[[ Input, beginning ]]

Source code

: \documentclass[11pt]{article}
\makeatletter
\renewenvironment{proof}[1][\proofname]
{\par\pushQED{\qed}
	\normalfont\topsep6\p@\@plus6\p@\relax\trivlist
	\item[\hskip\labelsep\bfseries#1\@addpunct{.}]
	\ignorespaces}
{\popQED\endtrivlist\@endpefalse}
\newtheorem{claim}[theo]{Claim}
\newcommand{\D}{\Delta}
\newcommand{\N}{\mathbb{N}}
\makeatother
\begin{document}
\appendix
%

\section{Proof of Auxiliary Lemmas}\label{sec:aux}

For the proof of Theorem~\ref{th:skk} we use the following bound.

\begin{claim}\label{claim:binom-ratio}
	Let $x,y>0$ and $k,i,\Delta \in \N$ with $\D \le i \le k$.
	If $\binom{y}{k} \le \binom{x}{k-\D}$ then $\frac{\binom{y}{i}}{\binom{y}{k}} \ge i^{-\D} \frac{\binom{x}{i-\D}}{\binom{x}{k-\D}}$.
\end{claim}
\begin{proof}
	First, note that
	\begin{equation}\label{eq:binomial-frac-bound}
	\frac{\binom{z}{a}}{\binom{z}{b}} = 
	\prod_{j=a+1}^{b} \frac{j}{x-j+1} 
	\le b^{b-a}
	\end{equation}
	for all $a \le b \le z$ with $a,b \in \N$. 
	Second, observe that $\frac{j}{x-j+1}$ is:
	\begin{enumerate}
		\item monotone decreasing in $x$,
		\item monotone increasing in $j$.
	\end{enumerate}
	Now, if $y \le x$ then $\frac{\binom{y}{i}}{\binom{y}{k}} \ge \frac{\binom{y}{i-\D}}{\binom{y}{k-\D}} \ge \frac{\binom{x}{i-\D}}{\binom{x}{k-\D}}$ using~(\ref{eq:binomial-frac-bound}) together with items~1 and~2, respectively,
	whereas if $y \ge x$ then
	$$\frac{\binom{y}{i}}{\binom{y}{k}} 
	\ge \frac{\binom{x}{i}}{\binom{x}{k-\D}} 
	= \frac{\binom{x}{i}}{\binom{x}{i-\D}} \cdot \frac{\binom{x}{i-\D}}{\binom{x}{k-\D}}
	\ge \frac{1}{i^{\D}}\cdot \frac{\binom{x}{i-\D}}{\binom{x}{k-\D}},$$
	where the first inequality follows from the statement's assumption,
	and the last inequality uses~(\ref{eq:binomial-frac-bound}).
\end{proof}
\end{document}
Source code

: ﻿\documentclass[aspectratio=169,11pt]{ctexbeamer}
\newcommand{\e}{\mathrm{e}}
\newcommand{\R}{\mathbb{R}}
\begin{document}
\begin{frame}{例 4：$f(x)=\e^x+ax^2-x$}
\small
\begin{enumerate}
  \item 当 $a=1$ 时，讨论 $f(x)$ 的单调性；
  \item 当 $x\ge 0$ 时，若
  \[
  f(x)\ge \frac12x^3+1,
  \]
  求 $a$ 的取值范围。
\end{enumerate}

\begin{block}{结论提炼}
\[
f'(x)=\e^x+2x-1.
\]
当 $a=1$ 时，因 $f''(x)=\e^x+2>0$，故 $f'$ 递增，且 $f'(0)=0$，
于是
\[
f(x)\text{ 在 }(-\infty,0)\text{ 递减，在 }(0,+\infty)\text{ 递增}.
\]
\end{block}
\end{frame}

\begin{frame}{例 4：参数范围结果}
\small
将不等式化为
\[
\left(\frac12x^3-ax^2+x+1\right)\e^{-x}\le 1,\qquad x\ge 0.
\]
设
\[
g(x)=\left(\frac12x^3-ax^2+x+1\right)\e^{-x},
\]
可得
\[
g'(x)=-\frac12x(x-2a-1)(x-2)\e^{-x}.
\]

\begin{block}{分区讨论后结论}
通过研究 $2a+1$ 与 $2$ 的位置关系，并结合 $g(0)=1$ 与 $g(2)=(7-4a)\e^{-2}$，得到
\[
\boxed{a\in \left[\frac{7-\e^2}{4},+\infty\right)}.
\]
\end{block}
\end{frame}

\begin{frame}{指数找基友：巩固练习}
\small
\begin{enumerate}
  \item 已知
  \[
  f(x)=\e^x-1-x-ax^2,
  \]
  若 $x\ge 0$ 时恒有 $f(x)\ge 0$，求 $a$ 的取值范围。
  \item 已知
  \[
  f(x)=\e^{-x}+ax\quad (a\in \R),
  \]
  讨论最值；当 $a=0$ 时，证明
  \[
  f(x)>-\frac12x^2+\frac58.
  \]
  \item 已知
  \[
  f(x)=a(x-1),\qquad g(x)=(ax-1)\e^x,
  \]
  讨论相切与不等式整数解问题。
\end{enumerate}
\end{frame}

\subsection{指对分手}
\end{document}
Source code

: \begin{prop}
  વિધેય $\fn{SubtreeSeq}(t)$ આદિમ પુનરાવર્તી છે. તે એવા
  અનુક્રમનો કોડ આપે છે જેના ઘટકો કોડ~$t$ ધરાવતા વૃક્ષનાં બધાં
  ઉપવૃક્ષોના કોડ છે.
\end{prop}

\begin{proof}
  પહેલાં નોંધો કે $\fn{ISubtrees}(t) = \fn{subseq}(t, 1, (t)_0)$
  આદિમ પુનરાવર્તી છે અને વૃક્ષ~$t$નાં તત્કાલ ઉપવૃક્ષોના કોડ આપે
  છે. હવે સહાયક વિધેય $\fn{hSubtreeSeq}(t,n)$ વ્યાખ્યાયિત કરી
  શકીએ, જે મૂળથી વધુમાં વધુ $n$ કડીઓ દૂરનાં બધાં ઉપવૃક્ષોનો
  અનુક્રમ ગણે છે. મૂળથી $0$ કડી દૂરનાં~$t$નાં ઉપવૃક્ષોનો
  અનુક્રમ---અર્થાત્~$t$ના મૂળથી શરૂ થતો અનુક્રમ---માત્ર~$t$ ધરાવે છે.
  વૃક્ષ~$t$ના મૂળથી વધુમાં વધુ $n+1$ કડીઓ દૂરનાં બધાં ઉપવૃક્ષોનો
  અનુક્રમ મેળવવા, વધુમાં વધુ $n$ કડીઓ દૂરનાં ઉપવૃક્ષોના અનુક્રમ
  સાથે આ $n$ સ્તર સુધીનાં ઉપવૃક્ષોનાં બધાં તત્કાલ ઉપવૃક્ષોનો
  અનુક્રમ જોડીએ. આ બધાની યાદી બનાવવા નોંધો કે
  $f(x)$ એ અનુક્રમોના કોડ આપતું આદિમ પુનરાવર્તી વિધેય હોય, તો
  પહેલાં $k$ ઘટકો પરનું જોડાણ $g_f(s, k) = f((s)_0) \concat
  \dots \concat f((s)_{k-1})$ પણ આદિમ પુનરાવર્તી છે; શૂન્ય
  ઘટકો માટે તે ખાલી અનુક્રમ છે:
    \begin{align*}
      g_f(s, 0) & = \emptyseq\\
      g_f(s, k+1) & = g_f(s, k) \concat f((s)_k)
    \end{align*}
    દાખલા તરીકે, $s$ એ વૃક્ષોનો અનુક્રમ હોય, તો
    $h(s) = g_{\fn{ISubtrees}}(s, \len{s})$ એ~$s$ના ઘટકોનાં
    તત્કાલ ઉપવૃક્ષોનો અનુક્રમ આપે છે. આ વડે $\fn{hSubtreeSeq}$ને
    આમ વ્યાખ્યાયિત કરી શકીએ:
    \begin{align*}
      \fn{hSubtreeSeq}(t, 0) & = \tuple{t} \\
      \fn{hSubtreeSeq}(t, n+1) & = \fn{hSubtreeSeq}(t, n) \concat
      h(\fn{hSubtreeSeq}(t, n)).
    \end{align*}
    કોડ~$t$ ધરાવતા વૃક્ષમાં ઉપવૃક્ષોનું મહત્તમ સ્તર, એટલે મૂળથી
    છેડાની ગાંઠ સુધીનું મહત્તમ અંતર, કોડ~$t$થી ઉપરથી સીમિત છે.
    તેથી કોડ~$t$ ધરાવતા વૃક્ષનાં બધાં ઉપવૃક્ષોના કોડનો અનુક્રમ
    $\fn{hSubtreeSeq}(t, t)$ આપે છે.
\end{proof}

[[ Input, end ]]

# Assigned task
Filter the entries down to the lines with the word "inequality" in them, and copy those lines.

# Task response
	where the first inequality follows from the statement's assumption,
	and the last inequality uses~(\ref{eq:binomial-frac-bound}).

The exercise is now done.